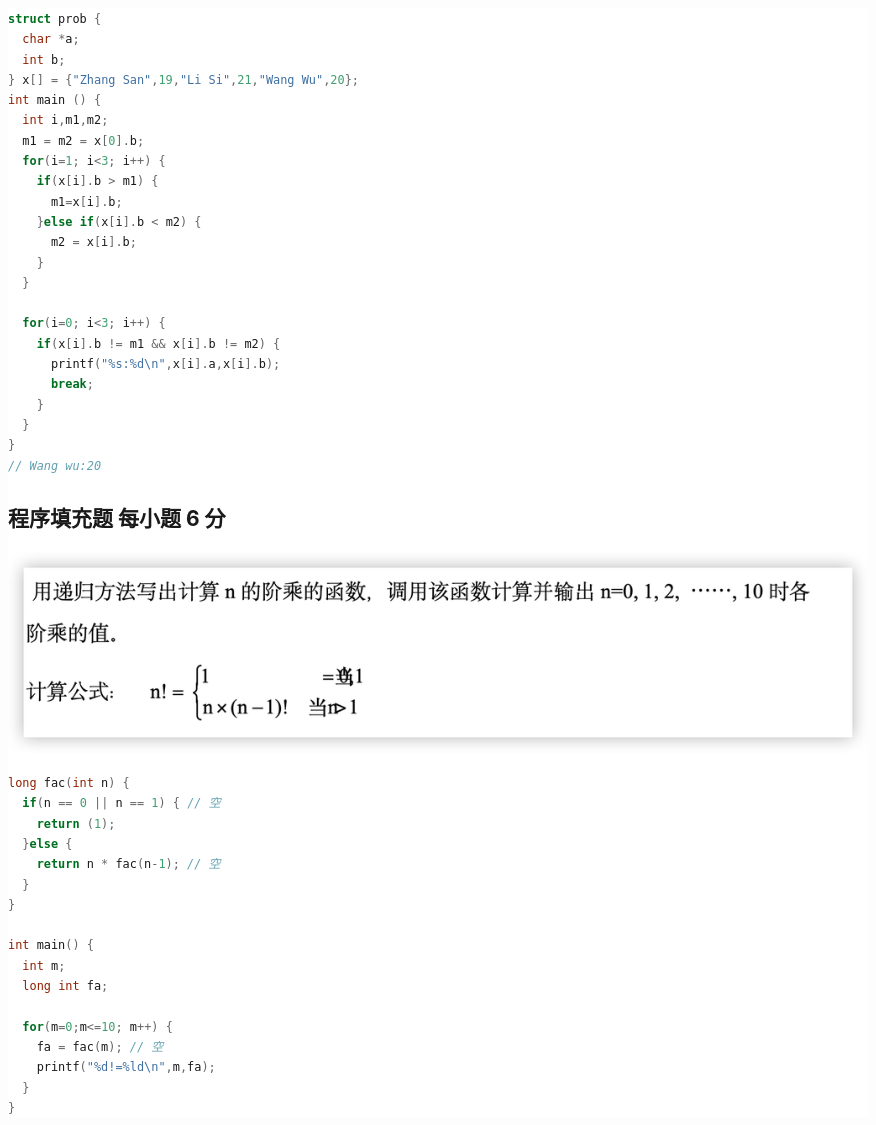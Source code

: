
 ```c
struct prob {
  char *a;
  int b;
} x[] = {"Zhang San",19,"Li Si",21,"Wang Wu",20};
int main () {
  int i,m1,m2;
  m1 = m2 = x[0].b;
  for(i=1; i<3; i++) {
    if(x[i].b > m1) {
      m1=x[i].b;
    }else if(x[i].b < m2) {
      m2 = x[i].b;
    }
  }

  for(i=0; i<3; i++) {
    if(x[i].b != m1 && x[i].b != m2) {
      printf("%s:%d\n",x[i].a,x[i].b);
      break;
    }
  }
}
// Wang wu:20
```

## 程序填充题 每小题 6 分

![image-20240401222743703](image-20240401222743703.png)

```c
long fac(int n) {
  if(n == 0 || n == 1) { // 空
    return (1);
  }else {
    return n * fac(n-1); // 空
  }
}

int main() {
  int m;
  long int fa;

  for(m=0;m<=10; m++) {
    fa = fac(m); // 空
    printf("%d!=%ld\n",m,fa);
  }
}
```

_ _ _

> [TASK REQUIREMENTS]: From the first line to the last, set down the records word for word and drop the images.

> [EXERCISE ANSWER]:
Source code

:
 ```c
struct prob {
  char *a;
  int b;
} x[] = {"Zhang San",19,"Li Si",21,"Wang Wu",20};
int main () {
  int i,m1,m2;
  m1 = m2 = x[0].b;
  for(i=1; i<3; i++) {
    if(x[i].b > m1) {
      m1=x[i].b;
    }else if(x[i].b < m2) {
      m2 = x[i].b;
    }
  }

  for(i=0; i<3; i++) {
    if(x[i].b != m1 && x[i].b != m2) {
      printf("%s:%d\n",x[i].a,x[i].b);
      break;
    }
  }
}
// Wang wu:20
```

## 程序填充题 每小题 6 分

![image-20240401222743703](image-20240401222743703.png)

```c
long fac(int n) {
  if(n == 0 || n == 1) { // 空
    return (1);
  }else {
    return n * fac(n-1); // 空
  }
}

int main() {
  int m;
  long int fa;

  for(m=0;m<=10; m++) {
    fa = fac(m); // 空
    printf("%d!=%ld\n",m,fa);
  }
}
```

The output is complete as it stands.